→ Work task
Lines in the data below that contain the word "using" are to be copied.

== Segment start ==

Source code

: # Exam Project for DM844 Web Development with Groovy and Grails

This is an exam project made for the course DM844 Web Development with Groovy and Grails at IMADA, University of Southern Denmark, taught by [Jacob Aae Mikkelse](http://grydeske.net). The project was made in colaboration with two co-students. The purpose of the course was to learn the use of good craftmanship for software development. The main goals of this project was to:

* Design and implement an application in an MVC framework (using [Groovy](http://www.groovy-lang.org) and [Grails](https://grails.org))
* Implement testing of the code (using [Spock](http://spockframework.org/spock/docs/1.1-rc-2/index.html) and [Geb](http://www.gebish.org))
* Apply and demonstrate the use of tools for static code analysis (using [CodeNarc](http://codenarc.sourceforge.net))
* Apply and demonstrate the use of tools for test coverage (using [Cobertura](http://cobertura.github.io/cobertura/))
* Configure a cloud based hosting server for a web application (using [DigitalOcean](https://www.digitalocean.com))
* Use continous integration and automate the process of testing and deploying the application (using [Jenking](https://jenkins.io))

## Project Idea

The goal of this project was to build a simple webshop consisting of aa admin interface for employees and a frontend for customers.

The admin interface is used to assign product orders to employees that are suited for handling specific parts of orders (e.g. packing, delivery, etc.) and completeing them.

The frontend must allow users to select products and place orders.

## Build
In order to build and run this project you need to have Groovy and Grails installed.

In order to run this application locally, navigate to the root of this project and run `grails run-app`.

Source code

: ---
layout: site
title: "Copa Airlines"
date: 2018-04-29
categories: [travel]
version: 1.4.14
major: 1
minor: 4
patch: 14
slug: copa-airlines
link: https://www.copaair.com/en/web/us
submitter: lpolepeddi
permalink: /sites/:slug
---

== Segment end ==

→ The answer
* Design and implement an application in an MVC framework (using [Groovy](http://www.groovy-lang.org) and [Grails](https://grails.org))
* Implement testing of the code (using [Spock](http://spockframework.org/spock/docs/1.1-rc-2/index.html) and [Geb](http://www.gebish.org))
* Apply and demonstrate the use of tools for static code analysis (using [CodeNarc](http://codenarc.sourceforge.net))
* Apply and demonstrate the use of tools for test coverage (using [Cobertura](http://cobertura.github.io/cobertura/))
* Configure a cloud based hosting server for a web application (using [DigitalOcean](https://www.digitalocean.com))
* Use continous integration and automate the process of testing and deploying the application (using [Jenking](https://jenkins.io))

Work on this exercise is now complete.